<PAGE>
EXHIBIT 2.2.5
VOTING AGREEMENT
This
VOTING AGREEMENT ("Agreement") is made as of August 25, 2004,
among
the undersigned individual (the
"Shareholder") and Westamerica Bancorporation
("Westamerica")
Recitals
A.
Westamerica, Westamerica Bank, Redwood Empire Bancorp ("Redwood
Empire") and National Bank of the Redwoods
("NBR") have entered into an
Agreement and Plan of Reorganization, dated
as of August 25, 2004 (the "Plan").
The Plan generally provides for the merger
of Redwood Empire into Westamerica
(the "Merger"), the merger of NBR into
Westamerica Bank (the "Bank Merger" and
together with the Merger, the "Mergers")
and the conversion of the issued and
outstanding shares of the common stock of
Redwood Empire ("Redwood Empire common
stock") into a combination of cash and
common stock of Westamerica. The Plan is
subject to the affirmative vote of holders
of a majority of the outstanding
shares of Redwood Empire common stock, the
receipt of certain regulatory
approvals, and the satisfaction of other
conditions set forth in the Plan.
B. The
Shareholder is among the largest shareholders of Redwood Empire
common stock.
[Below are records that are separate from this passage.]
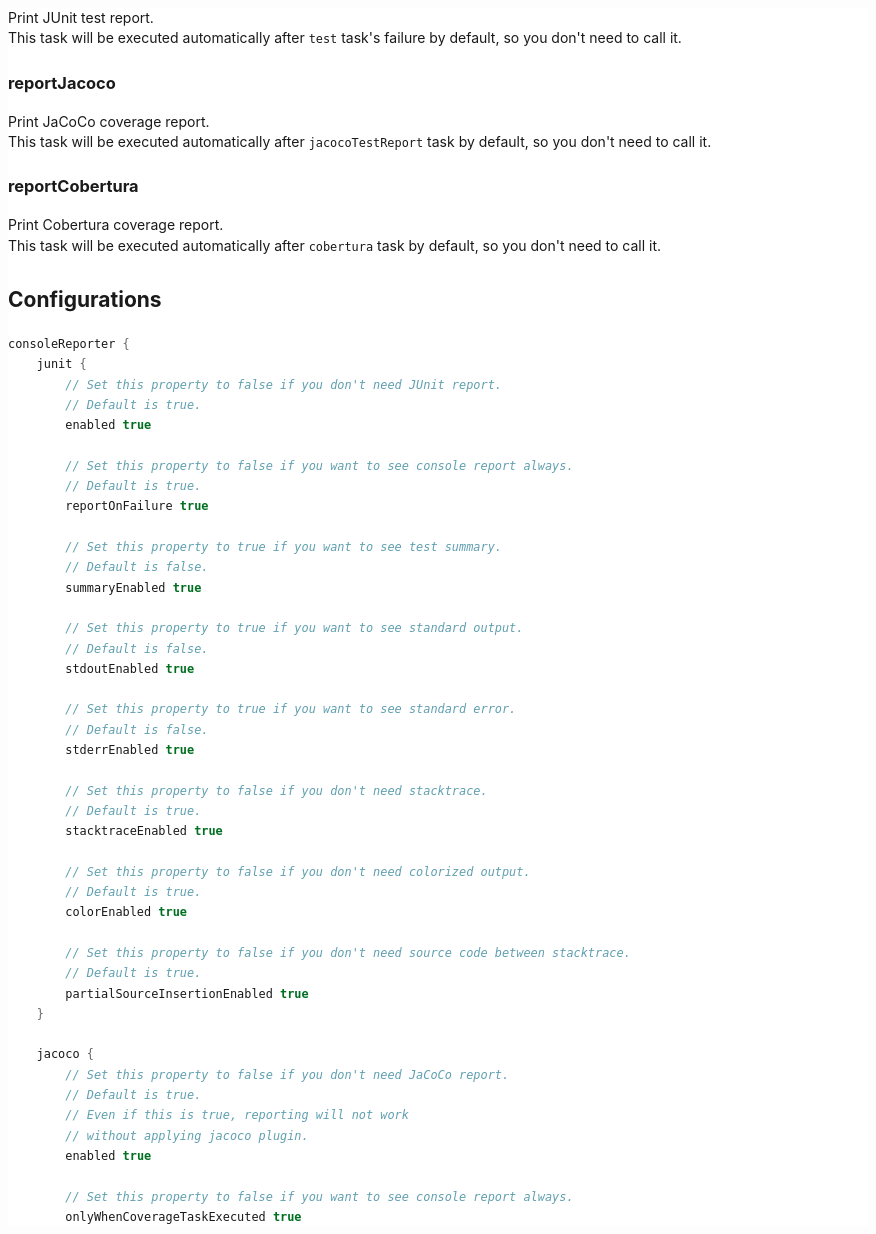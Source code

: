 Print JUnit test report.  
This task will be executed automatically after `test` task's failure by default, so you don't need to call it.

### reportJacoco

Print JaCoCo coverage report.  
This task will be executed automatically after `jacocoTestReport` task by default, so you don't need to call it.

### reportCobertura

Print Cobertura coverage report.  
This task will be executed automatically after `cobertura` task by default, so you don't need to call it.

## Configurations

```gradle
consoleReporter {
    junit {
        // Set this property to false if you don't need JUnit report.
        // Default is true.
        enabled true

        // Set this property to false if you want to see console report always.
        // Default is true.
        reportOnFailure true

        // Set this property to true if you want to see test summary.
        // Default is false.
        summaryEnabled true

        // Set this property to true if you want to see standard output.
        // Default is false.
        stdoutEnabled true

        // Set this property to true if you want to see standard error.
        // Default is false.
        stderrEnabled true

        // Set this property to false if you don't need stacktrace.
        // Default is true.
        stacktraceEnabled true

        // Set this property to false if you don't need colorized output.
        // Default is true.
        colorEnabled true

        // Set this property to false if you don't need source code between stacktrace.
        // Default is true.
        partialSourceInsertionEnabled true
    }

    jacoco {
        // Set this property to false if you don't need JaCoCo report.
        // Default is true.
        // Even if this is true, reporting will not work
        // without applying jacoco plugin.
        enabled true

        // Set this property to false if you want to see console report always.
        onlyWhenCoverageTaskExecuted true

```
In order to induce
Westamerica and Westamerica Bank to enter into
the Plan, Shareholder is entering into this
Agreement with Westamerica to set
forth certain terms and conditions
governing the actions to be taken by
Shareholder solely in his or her capacity
as a holder of shares of Redwood
Empire common stock (the "Shares") with
respect to the Shares held by such
Shareholder until consummation of the
Merger.
NOW,
THEREFORE, in consideration of the transactions contemplated by
the
Plan and the mutual promises and covenants
contained herein, the parties agree
as follows:
Agreement
SECTION 1. LIMITATIONS ON TRANSFER OF
SHARES.
Without
the prior written consent of Westamerica, which consent shall
not
be unreasonably withheld, conditioned or
delayed, Shareholder shall not
transfer, sell, assign, convey or encumber
any of the Shares during the term of
this Agreement except (a) for transfers (i)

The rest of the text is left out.